(Records from a data collection)
--------------------------------------------------

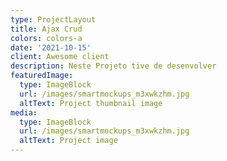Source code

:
 ```yaml
---
type: ProjectLayout
title: Ajax Crud
colors: colors-a
date: '2021-10-15'
client: Awesome client
description: Neste Projeto tive de desenvolver
featuredImage:
  type: ImageBlock
  url: /images/smartmockups_m3xwkzhm.jpg
  altText: Project thumbnail image
media:
  type: ImageBlock
  url: /images/smartmockups_m3xwkzhm.jpg
  altText: Project image
---
```

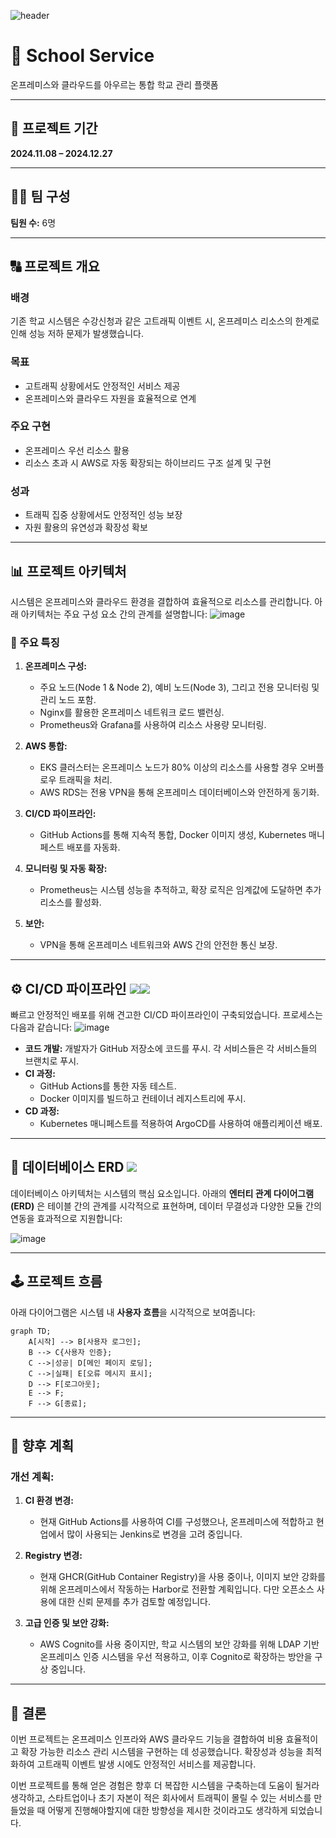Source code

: ![header](https://capsule-render.vercel.app/api?type=waving&color=gradient&customColorList=10&height=200&text=School%20Service&fontSize=50&animation=twinkling&fontAlign=68&fontAlignY=36)
# 🏫 School Service  
온프레미스와 클라우드를 아우르는 통합 학교 관리 플랫폼

---

## 📅 프로젝트 기간
**2024.11.08 – 2024.12.27**

---

## 👨‍💼 팀 구성
**팀원 수:** 6명

---

## 🔠 프로젝트 개요

### 배경
기존 학교 시스템은 수강신청과 같은 고트래픽 이벤트 시, 온프레미스 리소스의 한계로 인해 성능 저하 문제가 발생했습니다.

### 목표
- 고트래픽 상황에서도 안정적인 서비스 제공
- 온프레미스와 클라우드 자원을 효율적으로 연계

### 주요 구현
- 온프레미스 우선 리소스 활용
- 리소스 초과 시 AWS로 자동 확장되는 하이브리드 구조 설계 및 구현

### 성과
- 트래픽 집중 상황에서도 안정적인 성능 보장
- 자원 활용의 유연성과 확장성 확보


---

## 📊 프로젝트 아키텍처

시스템은 온프레미스와 클라우드 환경을 결합하여 효율적으로 리소스를 관리합니다. 아래 아키텍처는 주요 구성 요소 간의 관계를 설명합니다:
![image](https://github.com/user-attachments/assets/f3176884-62c1-4e69-8861-402f6e42ce48)

### 👀 주요 특징
1. **온프레미스 구성:**
   - 주요 노드(Node 1 & Node 2), 예비 노드(Node 3), 그리고 전용 모니터링 및 관리 노드 포함.
   - Nginx를 활용한 온프레미스 네트워크 로드 밸런싱.
   - Prometheus와 Grafana를 사용하여 리소스 사용량 모니터링.

2. **AWS 통합:**
   - EKS 클러스터는 온프레미스 노드가 80% 이상의 리소스를 사용할 경우 오버플로우 트래픽을 처리.
   - AWS RDS는 전용 VPN을 통해 온프레미스 데이터베이스와 안전하게 동기화.

3. **CI/CD 파이프라인:**
   - GitHub Actions를 통해 지속적 통합, Docker 이미지 생성, Kubernetes 매니페스트 배포를 자동화.

4. **모니터링 및 자동 확장:**
   - Prometheus는 시스템 성능을 추적하고, 확장 로직은 임계값에 도달하면 추가 리소스를 활성화.

5. **보안:**
   - VPN을 통해 온프레미스 네트워크와 AWS 간의 안전한 통신 보장.

---

## ⚙️ CI/CD 파이프라인 <img src="https://img.shields.io/badge/githubactions-2088FF?style=flat-square&logo=html5&logoColor=white"/><img src="https://img.shields.io/badge/argo-EF7B4D?style=flat-square&logo=html5&logoColor=white"/>

빠르고 안정적인 배포를 위해 견고한 CI/CD 파이프라인이 구축되었습니다. 프로세스는 다음과 같습니다:
![image](https://github.com/user-attachments/assets/9fe36166-11ab-4cd9-ba44-69a00c84f590)

- **코드 개발:** 개발자가 GitHub 저장소에 코드를 푸시. 각 서비스들은 각 서비스들의 브랜치로 푸시.
- **CI 과정:**
  - GitHub Actions를 통한 자동 테스트.
  - Docker 이미지를 빌드하고 컨테이너 레지스트리에 푸시.
- **CD 과정:**
  - Kubernetes 매니페스트를 적용하여 ArgoCD를 사용하여 애플리케이션 배포.

---

## 💃 데이터베이스 ERD <img src="https://img.shields.io/badge/mysql-4479A1?style=flat-square&logo=mysql&logoColor=white"/>

데이터베이스 아키텍처는 시스템의 핵심 요소입니다. 아래의 **엔터티 관계 다이어그램(ERD)** 은 테이블 간의 관계를 시각적으로 표현하며, 데이터 무결성과 다양한 모듈 간의 연동을 효과적으로 지원합니다:


![image](https://github.com/user-attachments/assets/59765cb0-49ef-44a3-8c2d-2320d4742266)

---

## 🕹️ 프로젝트 흐름

아래 다이어그램은 시스템 내 **사용자 흐름**을 시각적으로 보여줍니다:

```mermaid
graph TD;
    A[시작] --> B[사용자 로그인];
    B --> C{사용자 인증};
    C -->|성공| D[메인 페이지 로딩];
    C -->|실패| E[오류 메시지 표시];
    D --> F[로그아웃];
    E --> F;
    F --> G[종료];
```

---

## 🚀 향후 계획

### 개선 계획:
1. **CI 환경 변경:**
   - 현재 GitHub Actions를 사용하여 CI를 구성했으나, 온프레미스에 적합하고 현업에서 많이 사용되는 Jenkins로 변경을 고려 중입니다.
2. **Registry 변경:**
   - 현재 GHCR(GitHub Container Registry)을 사용 중이나, 이미지 보안 강화를 위해 온프레미스에서 작동하는 Harbor로 전환할 계획입니다. 다만 오픈소스 사용에 대한 신뢰 문제를 추가 검토할 예정입니다.
  
3. **고급 인증 및 보안 강화:**
   - AWS Cognito를 사용 중이지만, 학교 시스템의 보안 강화를 위해 LDAP 기반 온프레미스 인증 시스템을 우선 적용하고, 이후 Cognito로 확장하는 방안을 구상 중입니다.

---

## 📆 결론

이번 프로젝트는 온프레미스 인프라와 AWS 클라우드 기능을 결합하여 비용 효율적이고 확장 가능한 리소스 관리 시스템을 구현하는 데 성공했습니다. 확장성과 성능을 최적화하여 고트래픽 이벤트 발생 시에도 안정적인 서비스를 제공합니다.

이번 프로젝트를 통해 얻은 경험은 향후 더 복잡한 시스템을 구축하는데 도움이 될거라 생각하고, 스타트업이나 초기 자본이 적은 회사에서 트래픽이 몰릴 수 있는 서비스를 만들었을 때 어떻게 진행해야할지에 대한 방향성을 제시한 것이라고도 생각하게 되었습니다.

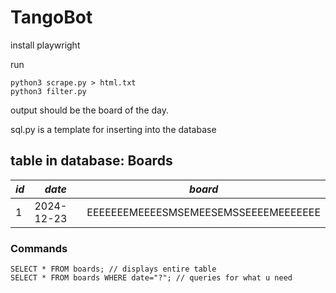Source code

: # TangoBot

install playwright

run 
```
python3 scrape.py > html.txt
python3 filter.py
```
output should be the board of the day.

sql.py is a template for inserting into the database
## table in database: Boards
| *id* |  *date*  |               *board*              |
|------|----------|------------------------------------|
|     1|2024-12-23|EEEEEEEMEEEESMSEMEESEMSSEEEEMEEEEEEE|
### Commands
```
SELECT * FROM boards; // displays entire table
SELECT * FROM boards WHERE date="?"; // queries for what u need
```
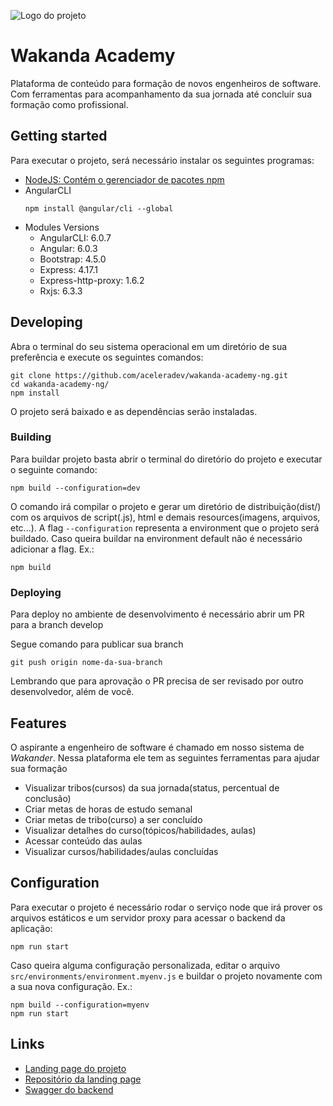 
![Logo do projeto]([https://wakanda-home-ng.herokuapp.com/](https://wakanda-home-ng.herokuapp.com/assets/images/logo.png))

# Wakanda Academy
Plataforma de conteúdo para formação de novos engenheiros de software. Com ferramentas para acompanhamento da sua jornada até concluir sua formação como profissional.

## Getting started

Para executar o projeto, será necessário instalar os seguintes programas:
* [NodeJS: Contém o gerenciador de pacotes npm](https://nodejs.org/pt-br/download/)
* AngularCLI
	```shell
	npm install @angular/cli --global
	```
* Modules Versions
	* AngularCLI: 6.0.7
	* Angular: 6.0.3
	* Bootstrap: 4.5.0
	* Express: 4.17.1
	* Express-http-proxy: 1.6.2
	* Rxjs: 6.3.3
## Developing

Abra o terminal do seu sistema operacional em um diretório de sua preferência e execute os seguintes comandos:

```shell
git clone https://github.com/aceleradev/wakanda-academy-ng.git
cd wakanda-academy-ng/
npm install
```

O projeto será baixado e as dependências serão instaladas.

### Building

Para buildar projeto basta abrir o terminal do diretório do projeto e executar o seguinte comando:
```shell
npm build --configuration=dev
```
O comando irá compilar o projeto e gerar um diretório de distribuição(dist/) com os arquivos de script(.js), html e demais resources(imagens, arquivos, etc...).
A flag `--configuration` representa a environment que o projeto será buildado. Caso queira buildar na environment default não é necessário adicionar a flag. Ex.:
```shell
npm build
```

### Deploying

Para deploy no ambiente de desenvolvimento é necessário abrir um PR para a branch develop

Segue comando para publicar sua branch
```shell
git push origin nome-da-sua-branch
```
Lembrando que para aprovação o PR precisa de ser revisado por outro desenvolvedor, além de você.

## Features


O aspirante a engenheiro de software é chamado em nosso sistema de *Wakander*. Nessa plataforma ele tem as seguintes ferramentas para ajudar sua formação
* Visualizar tribos(cursos) da sua jornada(status, percentual de conclusão)
* Criar metas de horas de estudo semanal
* Criar metas de tribo(curso) a ser concluído
* Visualizar detalhes do curso(tópicos/habilidades, aulas)
* Acessar conteúdo das aulas
* Visualizar cursos/habilidades/aulas concluídas



## Configuration
Para executar o projeto é necessário rodar o serviço node que irá prover os arquivos estáticos e um servidor proxy para acessar o backend da aplicação:
```shell
npm run start
```
Caso queira alguma configuração personalizada, editar o arquivo `src/environments/environment.myenv.js` e buildar o projeto novamente com a sua nova configuração. Ex.:
```shell
npm build --configuration=myenv
npm run start
```
## Links


- [Landing page do projeto](https://wakanda-landginpage-ng.herokuapp.com)
- [Repositório da landing page](https://github.com/aceleradev/wakanda-landingpage-ng)
- [Swagger do backend](https://wakanda-academy-be.herokuapp.com/wakanda/app/v1/swagger-ui.html)
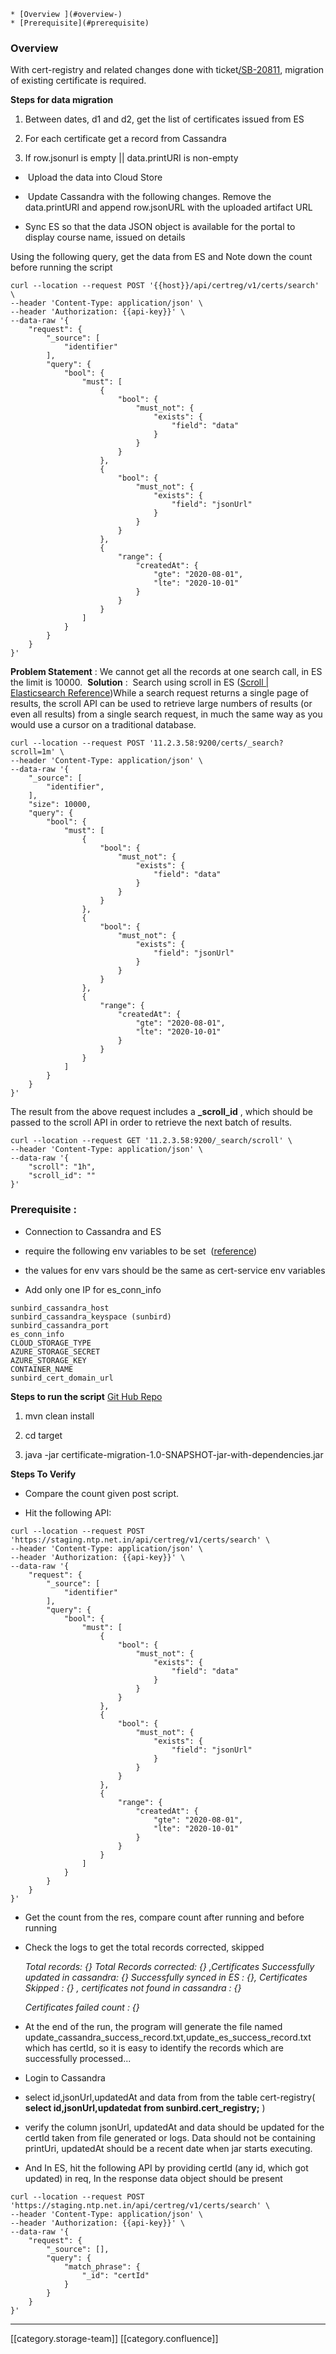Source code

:     * [Overview ](#overview-)
    * [Prerequisite](#prerequisite)

### Overview 
With cert-registry and related changes done with ticket[/SB-20811](https://project-sunbird.atlassian.net/browse/SB-20811), migration of existing certificate is required.

 **Steps for data migration** 
1. Between dates, d1 and d2, get the list of certificates issued from ES 


1. For each certificate get a record from Cassandra


1. If row.jsonurl is empty || data.printURI is non-empty




*  Upload the data into Cloud Store


*  Update Cassandra with the following changes. Remove the data.printURI and append row.jsonURL with the uploaded artifact URL 


* Sync ES so that the data JSON object is available for the portal to display course name, issued on details



Using the following query, get the data from ES and Note down the count before running the script


```
curl --location --request POST '{{host}}/api/certreg/v1/certs/search' \
--header 'Content-Type: application/json' \
--header 'Authorization: {{api-key}}' \
--data-raw '{
    "request": {
        "_source": [
            "identifier"
        ],
        "query": {
            "bool": {
                "must": [
                    {
                        "bool": {
                            "must_not": {
                                "exists": {
                                    "field": "data"
                                }
                            }
                        }
                    },
                    {
                        "bool": {
                            "must_not": {
                                "exists": {
                                    "field": "jsonUrl"
                                }
                            }
                        }
                    },
                    {
                        "range": {
                            "createdAt": {
                                "gte": "2020-08-01",
                                "lte": "2020-10-01"
                            }
                        }
                    }
                ]
            }
        }
    }
}'
```
 **Problem Statement** : We cannot get all the records at one search call, in ES the limit is 10000.  **Solution** :  Search using scroll in ES ([Scroll | Elasticsearch Reference](https://www.elastic.co/guide/en/elasticsearch/reference/6.8/search-request-scroll.html))While a search request returns a single page of results, the scroll API can be used to retrieve large numbers of results (or even all results) from a single search request, in much the same way as you would use a cursor on a traditional database.


```
curl --location --request POST '11.2.3.58:9200/certs/_search?scroll=1m' \
--header 'Content-Type: application/json' \
--data-raw '{
    "_source": [
        "identifier",
    ],
    "size": 10000,
    "query": {
        "bool": {
            "must": [
                {
                    "bool": {
                        "must_not": {
                            "exists": {
                                "field": "data"
                            }
                        }
                    }
                },
                {
                    "bool": {
                        "must_not": {
                            "exists": {
                                "field": "jsonUrl"
                            }
                        }
                    }
                },
                {
                    "range": {
                        "createdAt": {
                            "gte": "2020-08-01",
                            "lte": "2020-10-01"
                        }
                    }
                }
            ]
        }
    }
}'
```
The result from the above request includes a  **_scroll_id** , which should be passed to the scroll API in order to retrieve the next batch of results.


```
curl --location --request GET '11.2.3.58:9200/_search/scroll' \
--header 'Content-Type: application/json' \
--data-raw '{
    "scroll": "1h",
    "scroll_id": ""
}'
```

###  **Prerequisite** :

* Connection to Cassandra and ES


* require the following env variables to be set  ([reference](https://github.com/project-sunbird/sunbird-devops/blob/release-3.4.0/ansible/roles/stack-sunbird/templates/sunbird_cert-service.env))


* the values for env vars should be the same as cert-service env variables


* Add only one IP for es_conn_info 


```text
sunbird_cassandra_host
sunbird_cassandra_keyspace (sunbird)
sunbird_cassandra_port
es_conn_info
CLOUD_STORAGE_TYPE
AZURE_STORAGE_SECRET
AZURE_STORAGE_KEY
CONTAINER_NAME
sunbird_cert_domain_url
```


 **Steps to run the script** [Git Hub Repo](https://github.com/project-sunbird/cert-service/tree/release-3.4.0/certificate-migration)


1. mvn clean install


1. cd target


1. java -jar certificate-migration-1.0-SNAPSHOT-jar-with-dependencies.jar



 **Steps To Verify** 
* Compare the count given post script.




* Hit the following API: 




```
curl --location --request POST 'https://staging.ntp.net.in/api/certreg/v1/certs/search' \
--header 'Content-Type: application/json' \
--header 'Authorization: {{api-key}}' \
--data-raw '{
    "request": {
        "_source": [
            "identifier"
        ],
        "query": {
            "bool": {
                "must": [
                    {
                        "bool": {
                            "must_not": {
                                "exists": {
                                    "field": "data"
                                }
                            }
                        }
                    },
                    {
                        "bool": {
                            "must_not": {
                                "exists": {
                                    "field": "jsonUrl"
                                }
                            }
                        }
                    },
                    {
                        "range": {
                            "createdAt": {
                                "gte": "2020-08-01",
                                "lte": "2020-10-01"
                            }
                        }
                    }
                ]
            }
        }
    }
}'
```

* Get the count from the res, compare count after running and before running 


* Check the logs to get the total records corrected, skipped 

     _Total records: {} Total Records corrected: {} ,Certificates Successfully updated in cassandra: {} Successfully synced in ES : {}, Certificates Skipped : {} , certificates not found in cassandra : {}_ 

     _Certificates failed count : {}_ 


* At the end of the run, the program will generate the file named  update_cassandra_success_record.txt,update_es_success_record.txt  which has certId, so it is easy to identify the records which are successfully processed...


* Login to Cassandra




* select id,jsonUrl,updatedAt and data from from the table cert-registry( **select id,jsonUrl,updatedat from sunbird.cert_registry;**  )




* verify the column jsonUrl, updatedAt and data should be updated for the certId taken from file generated or logs. Data should not be containing printUri, updatedAt should be a recent date when jar starts executing.


* And In ES, hit the following API by providing certId (any id, which got updated) in req, In the response data object should be present


```
curl --location --request POST 'https://staging.ntp.net.in/api/certreg/v1/certs/search' \
--header 'Content-Type: application/json' \
--header 'Authorization: {{api-key}}' \
--data-raw '{
    "request": {
        "_source": [],
        "query": {
            "match_phrase": {
                "_id": "certId"
            }
        }
    }
}'
```








*****

[[category.storage-team]] 
[[category.confluence]]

--------------------------------------------------

**HOW TO COMPLETE THIS TASK:** Please leave out the pictures as you reproduce the lines exactly, from the first line of the entries through the line containing "1. **온프레미스 구성:**".

**EXERCISE SOLUTION:**
Source code

:
 ```yaml
---
type: ProjectLayout
title: Ajax Crud
colors: colors-a
date: '2021-10-15'
client: Awesome client
description: Neste Projeto tive de desenvolver
featuredImage:
  type: ImageBlock
  url: /images/smartmockups_m3xwkzhm.jpg
  altText: Project thumbnail image
media:
  type: ImageBlock
  url: /images/smartmockups_m3xwkzhm.jpg
  altText: Project image
---
```

Source code

: ![header](https://capsule-render.vercel.app/api?type=waving&color=gradient&customColorList=10&height=200&text=School%20Service&fontSize=50&animation=twinkling&fontAlign=68&fontAlignY=36)
# 🏫 School Service  
온프레미스와 클라우드를 아우르는 통합 학교 관리 플랫폼

---

## 📅 프로젝트 기간
**2024.11.08 – 2024.12.27**

---

## 👨‍💼 팀 구성
**팀원 수:** 6명

---

## 🔠 프로젝트 개요

### 배경
기존 학교 시스템은 수강신청과 같은 고트래픽 이벤트 시, 온프레미스 리소스의 한계로 인해 성능 저하 문제가 발생했습니다.

### 목표
- 고트래픽 상황에서도 안정적인 서비스 제공
- 온프레미스와 클라우드 자원을 효율적으로 연계

### 주요 구현
- 온프레미스 우선 리소스 활용
- 리소스 초과 시 AWS로 자동 확장되는 하이브리드 구조 설계 및 구현

### 성과
- 트래픽 집중 상황에서도 안정적인 성능 보장
- 자원 활용의 유연성과 확장성 확보


---

## 📊 프로젝트 아키텍처

시스템은 온프레미스와 클라우드 환경을 결합하여 효율적으로 리소스를 관리합니다. 아래 아키텍처는 주요 구성 요소 간의 관계를 설명합니다:
![image](https://github.com/user-attachments/assets/f3176884-62c1-4e69-8861-402f6e42ce48)

### 👀 주요 특징
1. **온프레미스 구성:**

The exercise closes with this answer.